No, its in regard to the insulin dose that finally seems to be working. My endocrinologist is slowly coming to realize that I am not placated by trial and error, but she is at least a good sport about it. I also realize that I never did fully explain the reason behind poking myself 4 times a day in both the belly and what ever finger happens to be the unlucky sport at any given time of the day.
My old endocrinologist was satisfied enough with my over all glucose levels however the new endocrinologist as well as myself was not. As I mentioned before my A1C was climbing. Under ordinary circumstances the first course of treatment would have been to add a secondary oral to my current oral regime. Those would have been Glyburide, Actos, or Avandia. The endocrinologist was not comfortable prescribing those to a woman of child bearing age so that gave us two options. Do nothing, and continue with an OK A1C, for after all I was below 7.0, or to put me on a low dose of insulin. We originally discussed a low dose after breakfast, lunch, dinner and then at bed but first she wanted me to check my levels and we would re-evaluate. Of course in doing so we discovered a pattern, and that pattern was that I didn’t have a pattern. For no reason other than the sky is blue and the grass is green I would go from 200+ before a meal to normal 2 hours after a meal, and back again. Hence the decision for low and slow.

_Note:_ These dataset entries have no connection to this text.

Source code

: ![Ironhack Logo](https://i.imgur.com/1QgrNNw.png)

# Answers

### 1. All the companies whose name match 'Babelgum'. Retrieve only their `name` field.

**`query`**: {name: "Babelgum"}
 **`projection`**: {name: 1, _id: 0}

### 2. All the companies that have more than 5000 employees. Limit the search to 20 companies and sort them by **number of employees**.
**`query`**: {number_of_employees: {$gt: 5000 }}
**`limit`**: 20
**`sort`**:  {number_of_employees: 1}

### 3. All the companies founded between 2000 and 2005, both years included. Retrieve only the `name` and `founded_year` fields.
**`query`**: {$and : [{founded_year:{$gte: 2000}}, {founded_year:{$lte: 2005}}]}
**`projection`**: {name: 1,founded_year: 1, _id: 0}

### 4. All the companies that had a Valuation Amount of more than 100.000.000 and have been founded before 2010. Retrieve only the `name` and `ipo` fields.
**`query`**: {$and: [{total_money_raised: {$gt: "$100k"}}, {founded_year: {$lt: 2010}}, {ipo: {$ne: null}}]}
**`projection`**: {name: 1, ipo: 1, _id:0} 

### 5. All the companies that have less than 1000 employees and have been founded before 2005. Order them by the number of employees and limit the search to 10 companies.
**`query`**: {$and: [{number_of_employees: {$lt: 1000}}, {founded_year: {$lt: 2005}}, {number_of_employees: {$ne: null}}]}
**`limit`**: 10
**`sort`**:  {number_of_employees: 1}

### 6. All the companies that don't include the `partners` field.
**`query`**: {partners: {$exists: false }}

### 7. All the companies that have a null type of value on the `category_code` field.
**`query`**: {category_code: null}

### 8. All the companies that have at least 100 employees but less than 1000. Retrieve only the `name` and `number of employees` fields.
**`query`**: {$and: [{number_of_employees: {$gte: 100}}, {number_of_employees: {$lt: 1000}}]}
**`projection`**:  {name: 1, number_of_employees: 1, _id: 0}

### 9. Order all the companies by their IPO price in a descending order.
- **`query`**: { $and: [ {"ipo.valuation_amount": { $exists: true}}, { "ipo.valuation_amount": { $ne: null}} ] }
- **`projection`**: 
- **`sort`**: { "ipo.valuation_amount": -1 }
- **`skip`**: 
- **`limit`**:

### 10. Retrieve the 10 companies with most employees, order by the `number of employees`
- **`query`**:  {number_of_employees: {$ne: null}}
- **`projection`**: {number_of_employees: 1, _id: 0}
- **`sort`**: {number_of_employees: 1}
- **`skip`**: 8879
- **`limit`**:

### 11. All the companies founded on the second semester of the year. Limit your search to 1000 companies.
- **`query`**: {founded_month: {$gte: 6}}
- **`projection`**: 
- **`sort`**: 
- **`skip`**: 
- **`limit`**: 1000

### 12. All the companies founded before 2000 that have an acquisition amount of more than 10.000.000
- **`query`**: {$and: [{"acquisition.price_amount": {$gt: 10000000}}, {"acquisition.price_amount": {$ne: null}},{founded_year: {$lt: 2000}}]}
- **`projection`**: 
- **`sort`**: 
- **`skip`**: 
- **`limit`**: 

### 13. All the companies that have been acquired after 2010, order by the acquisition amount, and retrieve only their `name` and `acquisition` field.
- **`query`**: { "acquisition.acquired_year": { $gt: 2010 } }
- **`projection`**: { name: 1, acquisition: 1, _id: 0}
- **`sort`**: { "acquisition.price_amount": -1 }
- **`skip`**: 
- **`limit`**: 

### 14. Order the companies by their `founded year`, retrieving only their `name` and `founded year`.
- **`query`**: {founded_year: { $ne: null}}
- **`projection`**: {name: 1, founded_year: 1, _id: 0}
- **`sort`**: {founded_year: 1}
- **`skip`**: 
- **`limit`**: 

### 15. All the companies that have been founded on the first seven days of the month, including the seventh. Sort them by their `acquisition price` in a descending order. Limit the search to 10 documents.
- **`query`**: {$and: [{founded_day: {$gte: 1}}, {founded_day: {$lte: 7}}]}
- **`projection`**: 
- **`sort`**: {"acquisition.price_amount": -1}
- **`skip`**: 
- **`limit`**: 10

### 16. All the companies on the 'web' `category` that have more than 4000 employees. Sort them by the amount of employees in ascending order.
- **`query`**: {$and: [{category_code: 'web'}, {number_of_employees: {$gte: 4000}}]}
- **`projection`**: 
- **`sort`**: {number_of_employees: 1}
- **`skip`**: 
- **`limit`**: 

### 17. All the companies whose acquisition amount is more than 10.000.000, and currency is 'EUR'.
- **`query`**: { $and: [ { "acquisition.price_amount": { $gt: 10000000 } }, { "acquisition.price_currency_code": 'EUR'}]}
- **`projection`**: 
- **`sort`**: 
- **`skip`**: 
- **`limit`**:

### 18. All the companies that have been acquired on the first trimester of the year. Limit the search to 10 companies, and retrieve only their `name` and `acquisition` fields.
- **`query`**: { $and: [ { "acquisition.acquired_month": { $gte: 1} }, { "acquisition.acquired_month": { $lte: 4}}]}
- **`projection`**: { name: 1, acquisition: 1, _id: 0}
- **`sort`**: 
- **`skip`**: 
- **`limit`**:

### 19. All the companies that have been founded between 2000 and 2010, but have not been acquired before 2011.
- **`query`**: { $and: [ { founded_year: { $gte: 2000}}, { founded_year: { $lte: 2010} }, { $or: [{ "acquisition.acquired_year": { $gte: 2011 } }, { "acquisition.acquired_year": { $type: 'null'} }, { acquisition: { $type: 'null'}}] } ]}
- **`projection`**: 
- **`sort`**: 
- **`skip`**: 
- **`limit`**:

When that didn’t work I called the nurses line and requested that Dr. T call me back. As before she did so almost immediately, half expecting me to tell her that I had bottomed out. She wanted me to continue on the same regime only with an increase at bed time, where as I demanded that we try the original protocal. She relented, and with a little tweaking we found what works. 5 at breakfast, 5 at lunch, 5 at dinner, and 5 at bed. That dose keeps me at roughly 100 give or take 10-20 points. In other words perfect.
Someone asked how I felt about going on it. I am ambivilent. As the endocrinologist pointed out, I am of child bearing age–and given that I have recently achieved a pregnancy why risk being on a drug that would put another at higher risk. This wasn’t the deciding factor in my decision to do it, but given that we aren’t preventing a pregnancy at this time it makes sense not to rock an already precariously placed boat. I figure that within the year if I am not pregnant again that we will be preventing it, and at that time we can always switch to one of the orals that was above mentioned.